However, recent results from competency assessments show that learning outcomes in Haryana are improving by leaps and bounds. Third party assessments conducted in 2017 and 2018 show that 60-65 percent students in Grades three, five, and seven are meeting competency goals.
How did Haryana state turn around school performance so significantly in the span of a few years?

1. Commit to a shared vision

Haryana’s Chief Minister and its Department of School Education have developed a clear vision for learning outcomes improvement, and all the associated state agencies have been empowered to deliver on this shared vision. Getting this level of inter-state collaboration required:

  • Setting clear priority goals and key performance indicators across the system
  • Restructuring project management teams to ensure all members have clear roles and responsibilities that ladder up to the larger program goals
  • Providing constant and repeated communication of these goals in the entire ecosystem

2. Solve the systemic gaps

A common myth in the education space is that classroom learning can only get better if shifts are made in curriculum development and educator training. However, the foundation’s experience with school systems shows that implementing administrative reforms is just as important as academic reforms. Our work focuses on both simultaneously, and spans across departments, government agencies, and districts in the state. Examples include:

  • Development of an integrated management information system (MIS) that captures actionable data for more than two million students and 100,000 teachers to enable data-based accountability and administrative efficiencies
  • Increased sharing of data-based school progress and monitoring, along with the addition of monthly review meetings by the directorate and the state Chief Minister’s office
  • Creation of digital channels to make communications between the administrative and academic staff comprehensive, rapid, and responsive. More than 10,000 teachers were trained via WhatsApp in less than 20 days.
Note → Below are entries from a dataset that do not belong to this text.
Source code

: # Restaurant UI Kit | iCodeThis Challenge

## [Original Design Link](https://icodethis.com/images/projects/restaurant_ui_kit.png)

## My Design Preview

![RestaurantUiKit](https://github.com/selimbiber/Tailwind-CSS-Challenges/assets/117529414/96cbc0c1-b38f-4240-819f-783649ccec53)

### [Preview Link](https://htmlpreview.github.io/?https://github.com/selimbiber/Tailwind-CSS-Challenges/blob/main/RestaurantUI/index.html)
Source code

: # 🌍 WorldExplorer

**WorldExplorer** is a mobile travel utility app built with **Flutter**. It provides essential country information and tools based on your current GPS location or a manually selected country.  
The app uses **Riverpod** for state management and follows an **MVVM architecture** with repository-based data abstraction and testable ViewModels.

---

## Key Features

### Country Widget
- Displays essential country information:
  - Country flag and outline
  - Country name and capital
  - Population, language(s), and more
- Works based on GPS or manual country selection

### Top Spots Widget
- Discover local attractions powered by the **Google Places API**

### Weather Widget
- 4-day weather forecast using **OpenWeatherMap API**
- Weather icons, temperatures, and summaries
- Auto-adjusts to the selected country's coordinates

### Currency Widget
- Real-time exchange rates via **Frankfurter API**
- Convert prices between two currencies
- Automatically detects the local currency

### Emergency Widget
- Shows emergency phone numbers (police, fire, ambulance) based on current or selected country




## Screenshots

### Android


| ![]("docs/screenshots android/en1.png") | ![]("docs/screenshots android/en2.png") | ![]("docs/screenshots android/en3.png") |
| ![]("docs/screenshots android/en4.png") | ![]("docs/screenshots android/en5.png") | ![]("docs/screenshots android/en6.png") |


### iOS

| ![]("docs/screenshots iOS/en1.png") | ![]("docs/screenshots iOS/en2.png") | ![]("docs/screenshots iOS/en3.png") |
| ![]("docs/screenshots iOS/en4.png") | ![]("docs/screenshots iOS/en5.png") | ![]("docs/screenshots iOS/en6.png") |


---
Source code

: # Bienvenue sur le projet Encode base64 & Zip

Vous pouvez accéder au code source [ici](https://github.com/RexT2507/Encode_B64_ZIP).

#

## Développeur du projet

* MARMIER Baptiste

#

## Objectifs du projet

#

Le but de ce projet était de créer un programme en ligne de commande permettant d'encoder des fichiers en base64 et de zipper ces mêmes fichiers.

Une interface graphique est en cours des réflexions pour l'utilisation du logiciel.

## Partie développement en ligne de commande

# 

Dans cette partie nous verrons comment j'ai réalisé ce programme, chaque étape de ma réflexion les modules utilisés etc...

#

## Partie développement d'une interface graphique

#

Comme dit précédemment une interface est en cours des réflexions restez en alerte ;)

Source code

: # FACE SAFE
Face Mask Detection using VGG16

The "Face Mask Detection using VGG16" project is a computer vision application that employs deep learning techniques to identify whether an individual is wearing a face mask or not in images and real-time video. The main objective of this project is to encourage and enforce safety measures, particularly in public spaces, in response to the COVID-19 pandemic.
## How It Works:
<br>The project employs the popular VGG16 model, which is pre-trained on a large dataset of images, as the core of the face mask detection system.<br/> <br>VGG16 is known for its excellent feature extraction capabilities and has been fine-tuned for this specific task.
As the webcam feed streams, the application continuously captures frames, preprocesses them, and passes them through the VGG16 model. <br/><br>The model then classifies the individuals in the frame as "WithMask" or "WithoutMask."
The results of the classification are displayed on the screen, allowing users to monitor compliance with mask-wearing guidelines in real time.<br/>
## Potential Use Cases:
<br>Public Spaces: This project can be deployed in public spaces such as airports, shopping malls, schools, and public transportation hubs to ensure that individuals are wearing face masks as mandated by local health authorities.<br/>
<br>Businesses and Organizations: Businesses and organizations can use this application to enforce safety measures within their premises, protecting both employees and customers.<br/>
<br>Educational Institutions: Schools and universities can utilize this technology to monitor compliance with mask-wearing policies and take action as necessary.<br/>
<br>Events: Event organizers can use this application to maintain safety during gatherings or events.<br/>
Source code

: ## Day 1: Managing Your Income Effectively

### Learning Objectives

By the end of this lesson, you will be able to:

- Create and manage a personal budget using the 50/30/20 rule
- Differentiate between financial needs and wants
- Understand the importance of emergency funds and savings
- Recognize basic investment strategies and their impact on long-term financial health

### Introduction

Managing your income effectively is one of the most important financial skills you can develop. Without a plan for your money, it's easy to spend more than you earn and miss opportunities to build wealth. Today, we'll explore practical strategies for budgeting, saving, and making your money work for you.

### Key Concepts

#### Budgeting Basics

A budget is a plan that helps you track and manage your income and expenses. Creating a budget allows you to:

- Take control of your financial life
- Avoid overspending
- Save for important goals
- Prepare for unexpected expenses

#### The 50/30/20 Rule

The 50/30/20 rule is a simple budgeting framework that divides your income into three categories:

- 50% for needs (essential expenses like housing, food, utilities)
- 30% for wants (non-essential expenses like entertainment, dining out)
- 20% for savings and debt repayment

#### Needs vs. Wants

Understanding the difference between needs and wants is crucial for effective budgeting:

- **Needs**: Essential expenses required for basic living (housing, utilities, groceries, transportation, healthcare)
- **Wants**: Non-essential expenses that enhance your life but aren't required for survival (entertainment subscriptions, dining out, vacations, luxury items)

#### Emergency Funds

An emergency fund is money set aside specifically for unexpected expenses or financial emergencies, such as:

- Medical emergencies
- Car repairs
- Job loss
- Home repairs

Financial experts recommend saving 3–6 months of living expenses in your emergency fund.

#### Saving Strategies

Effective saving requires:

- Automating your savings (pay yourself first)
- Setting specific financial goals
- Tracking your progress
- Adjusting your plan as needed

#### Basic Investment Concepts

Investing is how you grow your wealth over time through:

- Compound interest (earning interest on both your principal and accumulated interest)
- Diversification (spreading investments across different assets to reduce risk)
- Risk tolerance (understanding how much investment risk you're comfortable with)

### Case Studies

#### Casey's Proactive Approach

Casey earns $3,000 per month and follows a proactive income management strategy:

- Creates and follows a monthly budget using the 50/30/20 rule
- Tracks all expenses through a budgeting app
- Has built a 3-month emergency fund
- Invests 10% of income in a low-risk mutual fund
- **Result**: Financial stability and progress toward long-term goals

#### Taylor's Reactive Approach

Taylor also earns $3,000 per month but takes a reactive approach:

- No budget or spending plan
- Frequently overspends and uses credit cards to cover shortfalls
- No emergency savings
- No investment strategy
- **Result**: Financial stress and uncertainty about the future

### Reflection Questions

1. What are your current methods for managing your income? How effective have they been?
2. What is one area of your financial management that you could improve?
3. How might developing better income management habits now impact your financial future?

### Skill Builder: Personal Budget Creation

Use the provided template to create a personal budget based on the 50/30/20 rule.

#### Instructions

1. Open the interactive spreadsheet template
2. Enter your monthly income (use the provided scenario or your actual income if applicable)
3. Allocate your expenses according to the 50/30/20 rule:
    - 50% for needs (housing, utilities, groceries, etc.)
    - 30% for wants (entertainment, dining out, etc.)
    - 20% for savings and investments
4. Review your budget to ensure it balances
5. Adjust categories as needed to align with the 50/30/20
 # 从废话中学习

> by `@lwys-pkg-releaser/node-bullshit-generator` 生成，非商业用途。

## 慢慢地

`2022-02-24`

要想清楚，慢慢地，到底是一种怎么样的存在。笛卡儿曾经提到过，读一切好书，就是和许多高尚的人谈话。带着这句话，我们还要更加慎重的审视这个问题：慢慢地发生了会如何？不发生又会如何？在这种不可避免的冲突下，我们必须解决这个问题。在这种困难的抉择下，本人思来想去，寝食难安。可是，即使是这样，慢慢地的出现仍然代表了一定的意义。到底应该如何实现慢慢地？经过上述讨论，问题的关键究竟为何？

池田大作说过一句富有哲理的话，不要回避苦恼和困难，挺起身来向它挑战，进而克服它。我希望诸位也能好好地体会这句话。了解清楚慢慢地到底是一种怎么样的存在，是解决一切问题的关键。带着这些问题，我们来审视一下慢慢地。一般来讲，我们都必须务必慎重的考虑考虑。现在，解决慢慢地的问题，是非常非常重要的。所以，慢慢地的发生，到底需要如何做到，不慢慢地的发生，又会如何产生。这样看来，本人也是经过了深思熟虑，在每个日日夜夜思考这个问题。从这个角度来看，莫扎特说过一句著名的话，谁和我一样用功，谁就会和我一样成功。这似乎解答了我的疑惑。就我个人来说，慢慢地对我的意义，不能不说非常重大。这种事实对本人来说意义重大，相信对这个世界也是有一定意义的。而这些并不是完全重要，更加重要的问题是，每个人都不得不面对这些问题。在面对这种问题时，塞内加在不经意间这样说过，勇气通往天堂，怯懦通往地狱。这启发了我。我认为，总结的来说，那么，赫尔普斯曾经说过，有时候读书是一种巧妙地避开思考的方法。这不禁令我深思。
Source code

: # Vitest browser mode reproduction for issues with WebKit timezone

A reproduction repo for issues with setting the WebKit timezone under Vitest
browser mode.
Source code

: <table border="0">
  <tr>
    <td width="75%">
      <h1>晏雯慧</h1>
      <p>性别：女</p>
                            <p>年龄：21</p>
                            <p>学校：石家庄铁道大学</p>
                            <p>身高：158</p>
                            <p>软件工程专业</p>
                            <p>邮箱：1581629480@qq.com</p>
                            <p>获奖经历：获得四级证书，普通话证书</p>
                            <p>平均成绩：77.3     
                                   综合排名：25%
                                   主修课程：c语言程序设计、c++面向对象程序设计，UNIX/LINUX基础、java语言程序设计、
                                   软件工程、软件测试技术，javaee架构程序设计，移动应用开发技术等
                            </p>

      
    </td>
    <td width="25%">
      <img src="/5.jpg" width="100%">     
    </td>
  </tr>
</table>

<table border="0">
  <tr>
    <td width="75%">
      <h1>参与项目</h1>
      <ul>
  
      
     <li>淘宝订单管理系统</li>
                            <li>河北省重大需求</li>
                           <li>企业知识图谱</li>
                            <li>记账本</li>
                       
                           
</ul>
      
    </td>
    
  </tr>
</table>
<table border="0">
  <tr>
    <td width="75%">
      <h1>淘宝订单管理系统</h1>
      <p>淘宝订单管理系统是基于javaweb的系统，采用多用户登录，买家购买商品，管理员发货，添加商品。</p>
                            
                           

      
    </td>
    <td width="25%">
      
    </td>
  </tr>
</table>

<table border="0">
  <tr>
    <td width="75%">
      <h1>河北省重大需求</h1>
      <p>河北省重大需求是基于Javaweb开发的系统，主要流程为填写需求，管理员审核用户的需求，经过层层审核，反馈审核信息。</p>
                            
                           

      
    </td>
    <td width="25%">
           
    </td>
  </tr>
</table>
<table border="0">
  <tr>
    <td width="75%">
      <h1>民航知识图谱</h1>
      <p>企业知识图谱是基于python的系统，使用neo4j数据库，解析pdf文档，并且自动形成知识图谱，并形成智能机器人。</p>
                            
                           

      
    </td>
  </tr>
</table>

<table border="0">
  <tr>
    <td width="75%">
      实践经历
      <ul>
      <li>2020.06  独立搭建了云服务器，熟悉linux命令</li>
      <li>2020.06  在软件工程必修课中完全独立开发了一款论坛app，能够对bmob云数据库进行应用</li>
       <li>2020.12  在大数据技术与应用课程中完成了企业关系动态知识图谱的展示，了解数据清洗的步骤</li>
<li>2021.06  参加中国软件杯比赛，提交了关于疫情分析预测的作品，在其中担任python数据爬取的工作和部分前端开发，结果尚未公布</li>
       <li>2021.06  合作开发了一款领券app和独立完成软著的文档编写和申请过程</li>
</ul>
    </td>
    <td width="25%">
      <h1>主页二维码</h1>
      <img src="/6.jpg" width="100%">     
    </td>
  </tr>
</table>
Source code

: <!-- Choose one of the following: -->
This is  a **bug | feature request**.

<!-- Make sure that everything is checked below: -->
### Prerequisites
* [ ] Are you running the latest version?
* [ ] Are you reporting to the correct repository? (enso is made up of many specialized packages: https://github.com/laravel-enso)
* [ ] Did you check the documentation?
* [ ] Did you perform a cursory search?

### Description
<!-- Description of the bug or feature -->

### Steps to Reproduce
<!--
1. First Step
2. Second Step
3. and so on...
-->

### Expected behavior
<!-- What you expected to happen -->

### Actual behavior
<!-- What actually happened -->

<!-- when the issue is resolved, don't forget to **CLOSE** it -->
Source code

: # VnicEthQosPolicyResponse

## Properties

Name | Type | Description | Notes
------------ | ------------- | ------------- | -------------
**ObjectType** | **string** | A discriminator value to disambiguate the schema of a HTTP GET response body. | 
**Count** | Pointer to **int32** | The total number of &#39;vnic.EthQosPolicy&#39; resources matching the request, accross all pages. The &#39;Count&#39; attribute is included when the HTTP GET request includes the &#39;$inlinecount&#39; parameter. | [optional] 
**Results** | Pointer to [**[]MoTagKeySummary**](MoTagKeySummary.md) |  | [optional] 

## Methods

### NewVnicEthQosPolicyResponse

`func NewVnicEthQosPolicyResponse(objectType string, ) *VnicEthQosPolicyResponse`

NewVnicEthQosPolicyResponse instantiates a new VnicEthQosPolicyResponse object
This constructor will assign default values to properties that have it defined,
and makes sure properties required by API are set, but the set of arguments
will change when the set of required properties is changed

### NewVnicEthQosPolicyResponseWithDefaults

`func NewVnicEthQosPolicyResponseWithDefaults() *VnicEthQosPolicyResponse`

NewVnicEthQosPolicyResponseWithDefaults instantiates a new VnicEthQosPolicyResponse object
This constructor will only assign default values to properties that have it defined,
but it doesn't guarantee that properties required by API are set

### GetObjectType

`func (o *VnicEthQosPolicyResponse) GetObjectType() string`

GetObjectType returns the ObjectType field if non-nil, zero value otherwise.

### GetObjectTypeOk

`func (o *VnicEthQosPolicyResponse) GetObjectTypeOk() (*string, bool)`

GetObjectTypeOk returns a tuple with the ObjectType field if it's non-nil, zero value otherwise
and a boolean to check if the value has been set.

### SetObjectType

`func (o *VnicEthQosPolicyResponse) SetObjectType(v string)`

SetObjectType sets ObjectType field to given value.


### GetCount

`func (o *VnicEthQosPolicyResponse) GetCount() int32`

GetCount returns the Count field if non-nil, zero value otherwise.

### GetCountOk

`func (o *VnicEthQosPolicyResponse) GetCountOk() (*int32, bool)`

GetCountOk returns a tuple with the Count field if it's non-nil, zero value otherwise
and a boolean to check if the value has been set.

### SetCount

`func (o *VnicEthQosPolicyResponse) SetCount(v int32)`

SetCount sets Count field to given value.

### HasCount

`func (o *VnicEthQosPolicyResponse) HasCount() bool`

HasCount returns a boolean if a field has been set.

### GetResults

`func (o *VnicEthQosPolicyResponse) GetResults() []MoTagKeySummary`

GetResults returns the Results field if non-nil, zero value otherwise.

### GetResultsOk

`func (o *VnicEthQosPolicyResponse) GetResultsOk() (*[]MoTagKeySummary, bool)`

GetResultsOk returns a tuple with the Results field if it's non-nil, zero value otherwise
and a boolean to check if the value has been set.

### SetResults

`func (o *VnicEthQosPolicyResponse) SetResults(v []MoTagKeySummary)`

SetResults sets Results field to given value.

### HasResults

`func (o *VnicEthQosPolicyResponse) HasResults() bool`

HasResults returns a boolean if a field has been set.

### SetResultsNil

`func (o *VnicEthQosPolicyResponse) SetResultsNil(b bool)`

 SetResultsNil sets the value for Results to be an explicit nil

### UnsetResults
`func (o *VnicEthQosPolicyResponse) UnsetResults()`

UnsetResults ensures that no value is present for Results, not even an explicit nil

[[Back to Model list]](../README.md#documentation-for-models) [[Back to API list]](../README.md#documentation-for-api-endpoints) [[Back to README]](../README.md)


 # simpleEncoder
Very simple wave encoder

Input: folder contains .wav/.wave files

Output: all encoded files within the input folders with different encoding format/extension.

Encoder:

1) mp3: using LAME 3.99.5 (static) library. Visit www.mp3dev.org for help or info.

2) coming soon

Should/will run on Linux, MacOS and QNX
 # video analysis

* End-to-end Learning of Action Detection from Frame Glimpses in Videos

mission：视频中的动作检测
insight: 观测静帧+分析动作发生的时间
Importantly, these changes are reflective of a paradigm shift in Haryana’s government systems: the focus is now on access to quality education for the two million students in the state.

3. Address the “silver bullet” myth

Large-scale reform requires coordinated interventions – there are no individual silver bullets. Taken together, these interventions create impact in the immediate ecosystem, and have the potential to create a model for other systems to adopt. The Haryana state school system is leveraging learnings from the foundation’s work on systems-level education improvement in other states in India and around the world, successful private school models, and a slew of other projects that have successfully improved student learning outcomes.

Each round of student assessments in Haryana state continues to show improved results, and the Chief Minister of Haryana state has launched a new program called Saksham Ghoshna — a declaration of competency awarded to an administrative block after third-party assessments show that 80 percent students have earned grade level competencies. This commitment to quality is an important part of our work to ensure that all students in Haryana can benefit from high-quality schools.

Our mission is to lift children and families out of urban poverty, and we believe that students in Haryana who have access to quality education have a greater chance to move on to higher education, improved employment opportunities, and eventually, increased family financial stability — improving entire communities in the state.